In recent weeks, there has been a growing sense that this latest oil price spike may not be as temporary or “speculative” as once thought. Rising demand from China—which the country’s biggest producer, PetroChina, now says will grow 14% by 2015—is considered among the most significant factors driving the bullish longterm outlook.
A senior Department of Energy confirmed this view in an interview with Platts Energy this week, indicating an opinion on the part of the administration that this time, higher oil prices are here to stay. “What’s different is that if you look at the growth of other economies, like China and India…I think the demand for oil is going to go up, and that [oil] prices in the future will likely on average go up” said acting Undersecretary of Energy, Arun Majumdar.
Too Little, Too Late?
Despite a pledge from President Obama last week to reduce oil imports by one-third in the next decade, there is probably little that can be done in the near-term to shield Americans from the shock of rising oil prices that many worry could stifle a recovering economy.
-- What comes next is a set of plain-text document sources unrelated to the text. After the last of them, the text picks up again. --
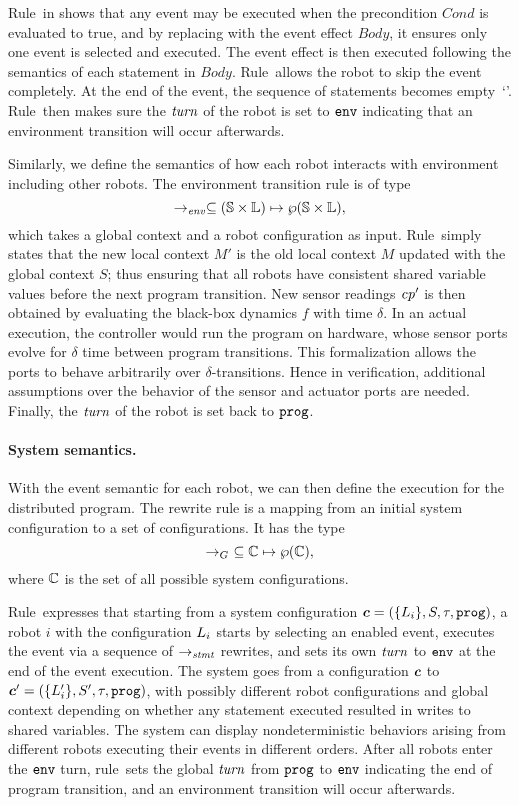 Rule~\SelectEventRule in  shows that any event may be executed when the precondition $Cond$ is evaluated to true,
and by replacing \SelectEvent with the event effect $\mathit{Body}$, it ensures only one event is selected and executed.
The event effect is then executed following the semantics of each statement in $\mathit{Body}$.
Rule~\SkipEventRule allows the robot to skip the event completely.
At the end of the event, the sequence of statements becomes empty~`\EndEvent'.
Rule~\EndEventRule then makes sure the $\mathit{turn}$ of the robot is set to $\mathtt{env}$ indicating that
an environment transition will occur afterwards.

Similarly, we define the semantics of how each robot interacts with environment including other robots.
The environment transition rule is of type
\[
\rightarrow_\mathit{env} \subseteq (\mathbb{S} \times \mathbb{L}) \mapsto \wp(\mathbb{S}\times \mathbb{L}),
\]
which takes a global context and a robot configuration as input.
Rule~\RobotEnvRule simply states that the new local context $M'$ is the
old local context $M$ updated with the global context $S$;
thus ensuring that all robots have consistent shared variable values before the next program transition.
New sensor readings $\mathit{cp}'$ is then obtained by evaluating the black-box dynamics $f$ with time $\delta$.
In an actual execution, the controller would run the program on hardware,
whose sensor ports evolve for $\delta$ time between program transitions.
This formalization allows the ports to behave arbitrarily over $\delta$-transitions.
Hence in verification,
additional assumptions over the behavior of the sensor and actuator ports are needed.
Finally, the $\mathit{turn}$ of the robot is set back to $\mathtt{prog}$.


\paragraph{System semantics.}

With the event semantic for each robot, we can then define the execution for the distributed \lgname program.
The rewrite rule is a mapping from an initial system configuration to a set of configurations.
It has the type
\[
\rightarrow_G\ \subseteq \mathbb{C} \mapsto \wp(\mathbb{C}),
\]
where $\mathbb{C}$ is the set of all possible system configurations.

Rule~\EventTransRule expresses that starting from a system configuration $\mathit{\boldsymbol{c}} = (\{L_{i}\}, S, \tau, \mathtt{prog})$,
a robot $i$ with the configuration $L_{i}$ starts by selecting an enabled event,
executes the event via a sequence of $\rightarrow_\mathit{stmt}$ rewrites,
and sets its own $\mathit{turn}$ to $\mathtt{env}$ at the end of the event execution.
The system goes from a configuration $\mathit{\boldsymbol{c}}$ to $\mathit{\boldsymbol{c}}^{\prime}= (\{L_{i}^\prime\}, S^{\prime}, \tau, \mathtt{prog})$,
with possibly different robot configurations and global context depending on
whether any statement executed resulted in writes to shared variables.
The system can display nondeterministic behaviors arising from different robots executing their events in different orders.
After all robots enter the $\mathtt{env}$ turn, rule~\EndProgTransRule sets the global $\mathit{turn}$ from $\mathtt{prog}$ to $\mathtt{env}$
indicating the end of program transition, and an environment transition will occur afterwards.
Though the United States figures to play less of a role in creating new demand thanks to rising fuel economy standards and newly announced efforts to encourage domestic drilling, overarching trends in the global market make it unlikely that gas prices will return to lows seen in the past few years.
Seasonal consumption of gas in the U.S. has actually fallen slightly from last year, and even further declines wouldn’t do much to reverse the upward momentum of global demand—or the price hikes that will accompany it.
In order to minimize the financial fallout from a prolonged uptick in gas prices, consumers will have to act on their own behalves by seeking out more efficient vehicles. Some already are, but as gas prices continue to edge toward the $4 mark—with the summer driving season still months away—the potential for a massive rush to hybrids and high-MPG gas cars grows.